The company behind X allegedly fails to properly respond to takedown notices and lacks a proper termination policy for repeat infringers.

As a result, X is reportedly rife with music piracy. This activity generates many millions of views which are monetized by the social media platform, while rightsholders receive no compensation for the use of their works.

Motion to Dismiss

X doesn’t agree with these characterizations at all. A few weeks ago, the social media platform filed a motion to dismiss, refuting all piracy allegations.

The complaint argues that X is liable for direct infringement, and is contributorily and vicariously liable for the copyright-infringing activities of its users.

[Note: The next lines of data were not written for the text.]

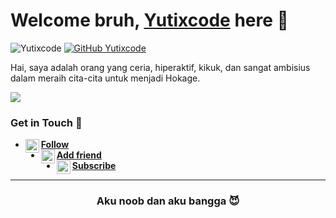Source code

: # Welcome bruh, [Yutixcode](http://yutixcode.xyz) here 🙌

![Yutixcode](https://komarev.com/ghpvc/?username=Yutixcode&label=Views&color=blue&style=plastic)
[![GitHub Yutixcode](https://img.shields.io/github/followers/Yutixcode?label=follow&style=social)](https://github.com/Yutixcode)

Hai, saya adalah orang yang ceria, hiperaktif, kikuk, dan sangat ambisius dalam meraih cita-cita untuk menjadi Hokage.

[<img align="center" src="https://github-readme-stats.vercel.app/api/top-langs/?username=Yutixcode&theme=light&hide_langs_below=1" />](https://github.com/Yutixcode)
<!-- Buset liat raw, pasti bang jago nih -->

### Get in Touch 🔎
- [<img alt="Yutixcode's Instagram" align="left" width="22px" src="https://cdn.jsdelivr.net/npm/simple-icons@v3/icons/instagram.svg" /> **Follow**](https://instagram.com/n74nk420)<br />
- [<img alt="Yutixcode's Facebook" align="left" width="22px" src="https://cdn.jsdelivr.net/npm/simple-icons@v3/icons/facebook.svg" /> **Add friend**](https://www.facebook.com/njnk.xnxx)<br />
- [<img alt="Yutixcode's Youtube" align="left" width="22px" src="https://cdn.jsdelivr.net/npm/simple-icons@v3/icons/youtube.svg" /> **Subscribe**](https://www.youtube.com/NjankSoekamti)<br /> 
<!-- Mau nyontek yaaaa? Awokawok dasar anjing ya kamu -->

----------
<div align="center">
  <h3>Aku noob dan aku bangga 😈</h3>
</div>
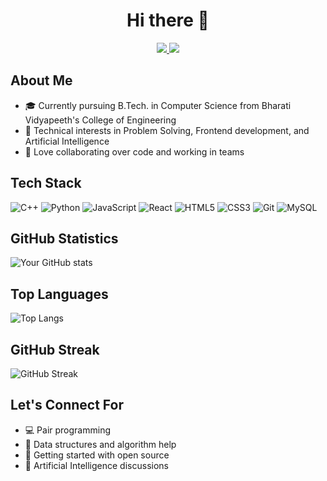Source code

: <h1 align="center">Hi there 👋</h1>

<!-- Add your LinkedIn and Email badges -->
<p align="center">
  <a href="https://www.linkedin.com/in/priyanshiguptaa/">
    <img src="https://img.shields.io/badge/LinkedIn-0077B5?style=for-the-badge&logo=linkedin&logoColor=white" />
  </a>
  <a href="mailto:priyanshiigupta6718@gmail.com">
    <img src="https://img.shields.io/badge/Gmail-D14836?style=for-the-badge&logo=gmail&logoColor=white" />
  </a>
</p>

<!-- About Me Section -->
## About Me
- 🎓 Currently pursuing B.Tech. in Computer Science from Bharati Vidyapeeth's College of Engineering
- 🧠 Technical interests in Problem Solving, Frontend development, and Artificial Intelligence
- 👥 Love collaborating over code and working in teams

<!-- Tech Stack Section -->
## Tech Stack
![C++](https://img.shields.io/badge/c++-%2300599C.svg?style=for-the-badge&logo=c%2B%2B&logoColor=white)
![Python](https://img.shields.io/badge/python-%2314354C.svg?style=for-the-badge&logo=python&logoColor=white)
![JavaScript](https://img.shields.io/badge/javascript-%23323330.svg?style=for-the-badge&logo=javascript&logoColor=%23F7DF1E)
![React](https://img.shields.io/badge/react-%2320232a.svg?style=for-the-badge&logo=react&logoColor=%2361DAFB)
![HTML5](https://img.shields.io/badge/html5-%23E34F26.svg?style=for-the-badge&logo=html5&logoColor=white)
![CSS3](https://img.shields.io/badge/css3-%231572B6.svg?style=for-the-badge&logo=css3&logoColor=white)
![Git](https://img.shields.io/badge/git-%23F05033.svg?style=for-the-badge&logo=git&logoColor=white)
![MySQL](https://img.shields.io/badge/mysql-%2300f.svg?style=for-the-badge&logo=mysql&logoColor=white)

<!-- GitHub Stats Section -->
## GitHub Statistics
![Your GitHub stats](https://pri-github-readme-stats-ag7fobjts.vercel.app/api?username=priyanshiiguptaa&show_icons=true&theme=radical)

## Top Languages
![Top Langs](https://pri-github-readme-stats-ag7fobjts.vercel.app/api/top-langs/?username=priyanshiiguptaa&layout=compact&theme=cobalt&title_color=ffffff)

## GitHub Streak
![GitHub Streak](https://github-readme-streak-stats.herokuapp.com/?user=priyanshiiguptaa&theme=radical)

<!-- Let's Connect Section -->
## Let's Connect For
- 💻 Pair programming
- 🤝 Data structures and algorithm help
- 🌟 Getting started with open source
- 🧠 Artificial Intelligence discussions
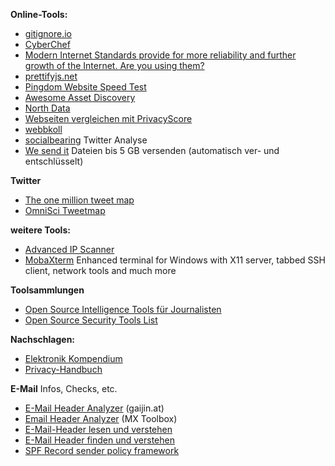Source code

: **Online-Tools:**
- [gitignore.io](https://www.gitignore.io/)
- [CyberChef](https://gchq.github.io/CyberChef/)
- [Modern Internet Standards provide for more reliability and further growth of the Internet. 
Are you using them?](https://internet.nl/)
- [prettifyjs.net](https://www.prettifyjs.net/)
- [Pingdom Website Speed Test](https://tools.pingdom.com/)
- [Awesome Asset Discovery](https://github.com/redhuntlabs/Awesome-Asset-Discovery)
- [North Data](https://www.northdata.de/)
- [Webseiten vergleichen mit PrivacyScore](https://privacyscore.org/)
- [webbkoll](https://webbkoll.dataskydd.net/de)
- [socialbearing](https://socialbearing.com/) Twitter Analyse
- [We send it](https://www.wesendit.com/) Dateien bis 5 GB versenden (automatisch ver- und entschlüsselt)

**Twitter**
- [The one million tweet map](https://onemilliontweetmap.com/)
- [OmniSci Tweetmap](https://scl2-04-gpu03.mapd.com/)

**weitere Tools:**
- [Advanced IP Scanner](http://www.advanced-ip-scanner.com/de/)
- [MobaXterm](https://mobaxterm.mobatek.net/) Enhanced terminal for Windows with X11 server, tabbed SSH client, network tools and much more

**Toolsammlungen**
- [Open Source Intelligence Tools für Journalisten](https://www.julianschmidli.com/osint-tools)
- [Open Source Security Tools List](https://haxf4rall.com/2019/07/28/open-source-security-tools-list/)

**Nachschlagen:**
- [Elektronik Kompendium](https://www.elektronik-kompendium.de/)
- [Privacy-Handbuch](https://www.privacy-handbuch.de/index.htm)

**E-Mail** Infos, Checks, etc.
- [E-Mail Header Analyzer](https://www.gaijin.at/de/tools/e-mail-header-analyzer) (gaijin.at)
- [Email Header Analyzer](https://mxtoolbox.com/EmailHeaders.aspx) (MX Toolbox)
- [E-Mail-Header lesen und verstehen](https://th-h.de/net/usenet/faqs/headerfaq/)
- [E-Mail Header finden und verstehen](https://www.mailjet.de/blog/news/email-header/)
- [SPF Record sender policy framework](https://www.spf-record.de/)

However, X’s attorneys contested all three claims.

With more than a quarter billion dollars in potential piracy damages on the line, the music companies are not backing down. They responded to X’s motion to dismiss by pointing out that all counterarguments fail. As such, the case should continue as is.

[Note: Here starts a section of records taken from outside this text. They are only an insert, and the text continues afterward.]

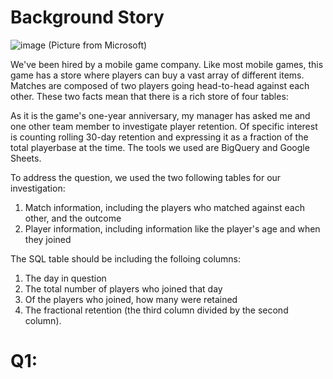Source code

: # Background Story

![image](https://user-images.githubusercontent.com/94856154/154996331-b3b41f71-8e17-4302-afc8-09b0253173d9.png)
(Picture from Microsoft)

We've been hired by a mobile game company. Like most mobile games, this game has a store where players can buy a vast array of different items. Matches are composed of two players going head-to-head against each other. These two facts mean that there is a rich store of four tables:

As it is the game's one-year anniversary, my manager has asked me and one other team member to investigate player retention. Of specific interest is counting rolling 30-day retention and expressing it as a fraction of the total playerbase at the time. The tools we used are BigQuery and Google Sheets.

To address the question, we used the two following tables for our investigation:

1. Match information, including the players who matched against each other, and the outcome
2. Player information, including information like the player's age and when they joined

The SQL table should be including the folloing columns:
1. The day in question
2. The total number of players who joined that day
3. Of the players who joined, how many were retained
4. The fractional retention (the third column divided by the second column).

# Q1:

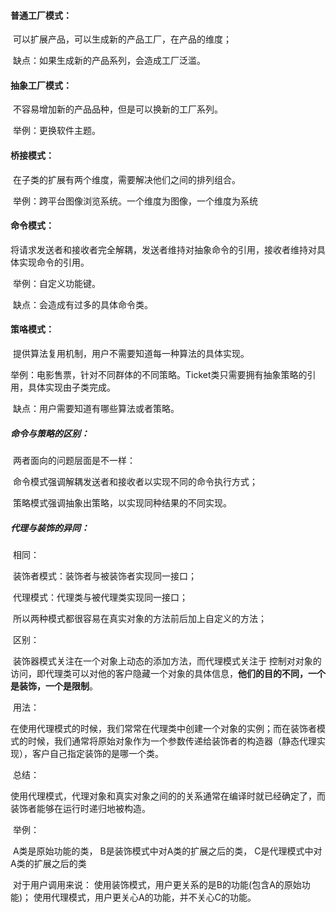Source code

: #### 普通工厂模式：

​	可以扩展产品，可以生成新的产品工厂，在产品的维度；

​	缺点：如果生成新的产品系列，会造成工厂泛滥。

#### 抽象工厂模式：

​	不容易增加新的产品品种，但是可以换新的工厂系列。

​	举例：更换软件主题。

#### 桥接模式：

​	在子类的扩展有两个维度，需要解决他们之间的排列组合。

​	举例：跨平台图像浏览系统。一个维度为图像，一个维度为系统

#### 命令模式：

​	将请求发送者和接收者完全解耦，发送者维持对抽象命令的引用，接收者维持对具体实现命令的引用。

​	举例：自定义功能键。

​	缺点：会造成有过多的具体命令类。

#### 策咯模式：

​	提供算法复用机制，用户不需要知道每一种算法的具体实现。

​	举例：电影售票，针对不同群体的不同策略。Ticket类只需要拥有抽象策略的引用，具体实现由子类完成。

​	缺点：用户需要知道有哪些算法或者策略。

##### 命令与策略的区别：

​	两者面向的问题层面是不一样：

​	命令模式强调解耦发送者和接收者以实现不同的命令执行方式；

​	策略模式强调抽象出策略，以实现同种结果的不同实现。

##### 代理与装饰的异同：

​	相同：

​	装饰者模式：装饰者与被装饰者实现同一接口；

​	代理模式：代理类与被代理类实现同一接口；

​	所以两种模式都很容易在真实对象的方法前后加上自定义的方法；

​	区别：

​	装饰器模式关注在一个对象上动态的添加方法，而代理模式关注于		控制对对象的访问，即代理类可以对他的客户隐藏一个对象的具体信息，**他们的目的不同，一个是装饰，一个是限制**。

​	用法：

​	在使用代理模式的时候，我们常常在代理类中创建一个对象的实例；而在装饰者模式的时候，我们通常将原始对象作为一个参数传递给装饰者的构造器（静态代理实现），客户自己指定装饰的是哪一个类。

​	总结：

​	使用代理模式，代理对象和真实对象之间的的关系通常在编译时就已经确定了，而装饰者能够在运行时递归地被构造。

​	举例：

​	A类是原始功能的类， B是装饰模式中对A类的扩展之后的类， C是代理模式中对A类的扩展之后的类

​       对于用户调用来说：
       使用装饰模式，用户更关系的是B的功能(包含A的原始功能)；
       使用代理模式，用户更关心A的功能，并不关心C的功能。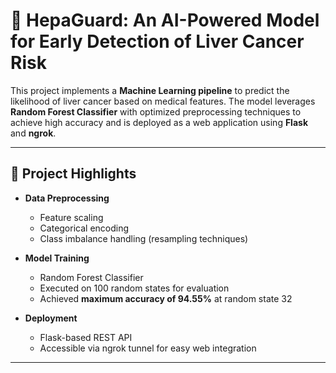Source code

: # 🧬 HepaGuard: An AI-Powered Model for Early Detection of Liver Cancer Risk

This project implements a **Machine Learning pipeline** to predict the likelihood 
of liver cancer based on medical features. The model leverages **Random Forest Classifier** 
with optimized preprocessing techniques to achieve high accuracy and is deployed as a web application
using **Flask** and **ngrok**.

---

## 🚀 Project Highlights
- **Data Preprocessing**
  - Feature scaling
  - Categorical encoding
  - Class imbalance handling (resampling techniques)

- **Model Training**
  - Random Forest Classifier
  - Executed on 100 random states for evaluation
  - Achieved **maximum accuracy of 94.55%** at random state 32

- **Deployment**
  - Flask-based REST API
  - Accessible via ngrok tunnel for easy web integration

---
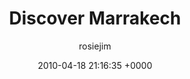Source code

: ---
blog: travel
date: 2010-04-18 21:16:35 +0000
title: "Discover Marrakech"
author: rosiejim
permalink: /honeymoon-2010/morocco/marrakech/discover-marrakech/
---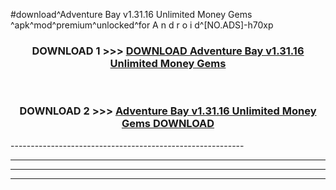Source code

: #download^Adventure Bay v1.31.16 Unlimited Money Gems ^apk^mod^premium^unlocked^for A n d r o i d^[NO.ADS]-h70xp



<div align="center">

<h3>DOWNLOAD 1 >>> <a href="https://runaway1.web.app/?sq=Adventure Bay v1.31.16 Unlimited Money Gems ">DOWNLOAD Adventure Bay v1.31.16 Unlimited Money Gems </a></h3><br>

<h3>DOWNLOAD 2 >>> <a href="https://runaway1.web.app/?sq=Adventure Bay v1.31.16 Unlimited Money Gems ">Adventure Bay v1.31.16 Unlimited Money Gems  DOWNLOAD </a></h3>

</div>
----------------------------------------------------------

----------------------------------------------------------

----------------------------------------------------------

----------------------------------------------------------



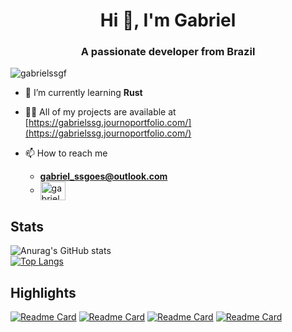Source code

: <h1 align="center">Hi 👋, I'm Gabriel</h1>
<h3 align="center">A passionate developer from Brazil</h3>

<p align="left"> <img src="https://komarev.com/ghpvc/?username=gabrielssgf&label=Profile%20views&color=0e75b6&style=flat" alt="gabrielssgf" /> </p>

- 🌱 I’m currently learning **Rust**

- 👨‍💻 All of my projects are available at [https://gabrielssg.journoportfolio.com/](https://gabrielssg.journoportfolio.com/)

- 📫 How to reach me
    - **gabriel_ssgoes@outlook.com**
    - <a href="https://linkedin.com/in/gabriel-soares-588832199" target="blank"><img align="center" src="https://raw.githubusercontent.com/rahuldkjain/github-profile-readme-generator/master/src/images/icons/Social/linked-in-alt.svg" alt="gabriel soares" height="30" width="40" /></a>

## Stats

![Anurag's GitHub stats](https://github-readme-stats.vercel.app/api?username=GabrielSSGF&show_icons=true&theme=holi) <br>
[![Top Langs](https://github-readme-stats.vercel.app/api/top-langs/?username=GabrielSSGF&layout=compact&theme=holi)](https://github.com/anuraghazra/github-readme-stats)

## Highlights
[![Readme Card](https://github-readme-stats.vercel.app/api/pin/?username=GabrielSSGF&repo=SistemaDeAmortizacao&theme=holi)](https://github.com/GabrielSSGF/SistemaDeAmortizacao)
[![Readme Card](https://github-readme-stats.vercel.app/api/pin/?username=GabrielSSGF&repo=Report-Generator-for-Jira&theme=holi)](https://github.com/GabrielSSGF/Report-Generator-for-Jira)
[![Readme Card](https://github-readme-stats.vercel.app/api/pin/?username=GabrielSSGF&repo=Shopping-Planner&theme=omni)](https://github.com/GabrielSSGF/Shopping-Planner)
[![Readme Card](https://github-readme-stats.vercel.app/api/pin/?username=GabrielSSGF&repo=activity-report-for-Confluence&theme=holi)](https://github.com/GabrielSSGF/Activity-Report-for-Confluence)
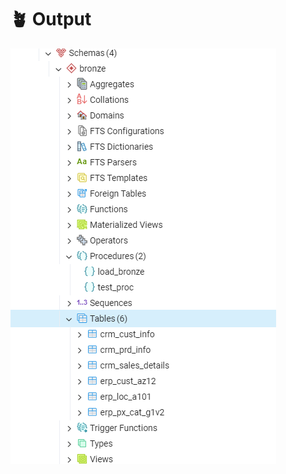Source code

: # 🪴 Output
![bronz](https://github.com/basudabC/SQL-Data-Warehouse-Project/blob/main/docs/bronze/bronze_proc_%26_tables.png)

“The motion to dismiss filed by Defendant X Corp. should fail in its entirety,” the music companies write, before going into further detail.

Different Interpretations

Both parties highlight existing jurisprudence from different angles. X, for example, insists that a direct copyright infringement claim requires non-automated and intentional acts by a defendant, while its alleged wrongdoing mostly relates to passive and automated algorithms.

The music companies see things differently. Citing the Aereo case, among others, they note that automation doesn’t shield online platforms from infringing public performance rights.

“Aereo and the cases cited below foreclose X’s argument that the automated aspects of its system or the end user’s role in selecting which content to upload or access insulate it from direct liability here.

“[A]utomation is not a talisman that precludes direct liability, as X asserts,” the music companies add, concluding that X violated their public performance rights.

Even if volitional conduct is required to support a direct copyright infringement claim, the music companies believe that their complaint is sufficient. For example, X intentionally created a feature that supports music streaming and encouraged users to upload content directly to the platform.

In addition, X’s alleged failure to properly take down infringing content and the subsequent uploads of repeat infringers can also be seen as direct infringements of public performance rights.

Contributory and Vicarious Infringement

The parties also differ in their interpretations of contributory and vicarious copyright infringement. Musk’s lawyers argue that the plaintiffs failed to show that X took active and intentional steps to encourage infringement, something the music companies contest.

In their opposition brief, the publishers point out that intent isn’t a requirement under U.S. copyright law; material contribution to copyright infringement should be sufficient to state a claim.

Responding to the vicarious copyright infringement allegations, X disputes the notion that it financially profits from copyright infringing activities on is platform and that it has the ability to do anything about it.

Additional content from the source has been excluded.